2) 1024*768: Vorteil: mehr Platz
Nachteil: auf 800*600 sehr schaurig ; Scrollbalken usw.

3) Möglichkeiten sich zu helfen: a) Rand machen, der auf 800*600 z.B. eher klein, bis gar nicht sichtbar ist (je nach Geschmack), und auf größeren Auflösungen entsprechend Größer (wenn du in in der selben Farbe machst wie den BG, sieht man überhaupt nur, dass da mehr Platz ist, aber kein wirklicher "Rand".
b) Mit Prozentangaben arbeiten...aber das is so eine Sache, da muss man oft viel herumprobieren...
c) JavaScript: es gibt tolle Scripts, die je nach Auflösung verschiedene Seiten aufrufen; daher musst du aber auch für jede Auflösung eine eigene Version der HP machen...
Ich habe daheim ein ganz einfaches (ein paar Zeilen), wenn du es magst, poste ich es, wenn ich zu Hause bin, habs nicht im Kopf...
Wenn JS deaktiviert ist...tja...dann funktioniert das nicht...

[Edit]
alles über 1024*768 berücksichtige ich im Moment noch nicht...vielleicht in ein paar Jahren, aber 800*600 und 1024*768 sind nun mal die zwei gängisten Auflösungen, wobei 1024*768 glaube ich überhaupt die gängigste ist...
[/Edit]


Hoffe, dir ein paar Anregungen, Hilfestellungen gegeben zu haben...


----------



## Tim C. (27. Februar 2004)

> alles über 1024*768 berücksichtige ich im Moment noch nicht...vielleicht in ein paar Jahren, aber 800*600 und 1024*768 sind nun mal die zwei gängisten Auflösungen, wobei 1024*768 glaube ich überhaupt die gängigste ist...


Dem kann ich leider nicht ganz zustimmen und deshalb empfehle ich generell:

Nimm definitiv als gemeinsame Basis 1024x768 und nicht 800x600.

Ich kann es im Moment nur für tutorials.de sagen, aber ich denke wir haben ja einen recht guten statistischen Querschnitt.

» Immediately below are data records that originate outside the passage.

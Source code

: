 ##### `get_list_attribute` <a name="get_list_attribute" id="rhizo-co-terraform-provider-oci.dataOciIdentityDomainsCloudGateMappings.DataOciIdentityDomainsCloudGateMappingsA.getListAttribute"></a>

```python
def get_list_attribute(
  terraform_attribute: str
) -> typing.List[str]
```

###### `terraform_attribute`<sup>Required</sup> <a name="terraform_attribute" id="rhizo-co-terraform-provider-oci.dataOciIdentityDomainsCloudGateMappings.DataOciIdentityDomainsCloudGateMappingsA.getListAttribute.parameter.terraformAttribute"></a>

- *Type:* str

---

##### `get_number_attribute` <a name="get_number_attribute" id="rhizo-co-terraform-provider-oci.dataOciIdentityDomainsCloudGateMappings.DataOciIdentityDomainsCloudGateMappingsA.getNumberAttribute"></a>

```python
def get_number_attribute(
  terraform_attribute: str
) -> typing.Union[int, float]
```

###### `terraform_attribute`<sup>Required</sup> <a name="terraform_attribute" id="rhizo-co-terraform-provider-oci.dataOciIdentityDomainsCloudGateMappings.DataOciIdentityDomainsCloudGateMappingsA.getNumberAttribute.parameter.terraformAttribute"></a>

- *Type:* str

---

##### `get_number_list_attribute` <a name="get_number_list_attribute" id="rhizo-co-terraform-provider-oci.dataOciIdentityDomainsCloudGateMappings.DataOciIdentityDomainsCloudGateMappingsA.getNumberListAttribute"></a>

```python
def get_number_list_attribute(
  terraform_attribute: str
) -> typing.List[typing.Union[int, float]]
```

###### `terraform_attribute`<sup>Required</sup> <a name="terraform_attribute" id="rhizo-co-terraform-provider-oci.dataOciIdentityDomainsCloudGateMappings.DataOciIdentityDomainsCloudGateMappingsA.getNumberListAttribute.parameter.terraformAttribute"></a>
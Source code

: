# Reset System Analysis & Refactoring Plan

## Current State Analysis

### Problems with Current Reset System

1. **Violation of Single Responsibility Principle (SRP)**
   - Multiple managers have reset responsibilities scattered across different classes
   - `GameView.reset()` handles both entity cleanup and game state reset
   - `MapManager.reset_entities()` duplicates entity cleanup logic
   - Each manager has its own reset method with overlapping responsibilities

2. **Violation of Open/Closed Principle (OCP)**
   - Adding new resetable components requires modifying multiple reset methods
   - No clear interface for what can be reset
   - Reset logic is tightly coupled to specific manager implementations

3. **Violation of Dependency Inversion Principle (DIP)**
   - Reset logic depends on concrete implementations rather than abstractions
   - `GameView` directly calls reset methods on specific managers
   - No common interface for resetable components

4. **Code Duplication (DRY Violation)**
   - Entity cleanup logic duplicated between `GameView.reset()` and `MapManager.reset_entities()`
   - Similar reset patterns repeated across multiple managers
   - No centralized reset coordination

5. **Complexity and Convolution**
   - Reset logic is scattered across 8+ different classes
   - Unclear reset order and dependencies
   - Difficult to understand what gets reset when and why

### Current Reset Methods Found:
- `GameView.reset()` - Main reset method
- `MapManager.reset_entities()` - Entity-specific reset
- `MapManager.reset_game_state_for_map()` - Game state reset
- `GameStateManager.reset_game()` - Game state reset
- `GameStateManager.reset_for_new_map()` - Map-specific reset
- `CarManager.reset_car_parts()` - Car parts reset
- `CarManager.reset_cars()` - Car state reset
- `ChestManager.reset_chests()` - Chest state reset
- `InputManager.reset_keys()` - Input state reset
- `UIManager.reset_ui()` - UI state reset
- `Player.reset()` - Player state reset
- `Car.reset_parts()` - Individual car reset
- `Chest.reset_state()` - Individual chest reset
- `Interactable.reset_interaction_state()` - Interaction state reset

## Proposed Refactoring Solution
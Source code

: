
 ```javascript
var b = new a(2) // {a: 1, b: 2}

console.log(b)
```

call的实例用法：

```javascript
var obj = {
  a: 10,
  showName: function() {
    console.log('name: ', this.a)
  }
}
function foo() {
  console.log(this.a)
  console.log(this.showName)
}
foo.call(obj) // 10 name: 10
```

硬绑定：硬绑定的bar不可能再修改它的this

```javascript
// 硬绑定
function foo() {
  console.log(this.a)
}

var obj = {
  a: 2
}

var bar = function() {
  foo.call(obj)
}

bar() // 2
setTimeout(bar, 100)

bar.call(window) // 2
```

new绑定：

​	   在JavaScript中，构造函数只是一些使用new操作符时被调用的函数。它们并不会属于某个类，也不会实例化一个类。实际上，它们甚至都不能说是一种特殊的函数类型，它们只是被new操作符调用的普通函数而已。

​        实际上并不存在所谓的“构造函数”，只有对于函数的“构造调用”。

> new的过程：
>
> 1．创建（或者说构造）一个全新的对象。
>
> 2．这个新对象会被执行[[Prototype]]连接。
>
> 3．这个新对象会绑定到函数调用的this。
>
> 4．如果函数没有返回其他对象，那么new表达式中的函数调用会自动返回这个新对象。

Bei uns haben ~52% der Besucher einer Auflösung von 1024x768, gefolgt von 1280x1024 mit ~25%, gefolgt von 1152x864 mit 11%.
Die restlichen 10-12 Prozent sind dann verteilt auf sämtliche anderen Auflösungen. Du siehst also 800x600 ist zu vernachlässigen.


----------



## Pardon_Me (27. Februar 2004)

> _Original geschrieben von Tim Comanns _
> *Nimm definitiv als gemeinsame Basis 1024x768 und nicht 800x600.
> 
> Ich kann es im Moment nur für tutorials.de sagen, aber ich denke wir haben ja einen recht guten statistischen Querschnitt.
> ...



Was du aber nicht vergessen darfst: auf tutorials.de tummeln sich ja viele Leute die sich mit PCs auskennen und auch demenstprechend gutes Equipment haben (dazu auch Auflösung) etc., aber der 0815-User im Büro hat eher die "ursprünglicheren" Auflösungen (800*600 bzw. 1024*768), denke ich mal...


----------



## Tim C. (27. Februar 2004)

> _Original geschrieben von Pardon_Me _
> *Was du aber nicht vergessen darfst: auf tutorials.de tummeln sich ja viele Leute die sich mit PCs auskennen*


Das würde ich nicht verallgemeinernd sagen. Wir haben genug Leute hier, die komplette Einsteiger sind.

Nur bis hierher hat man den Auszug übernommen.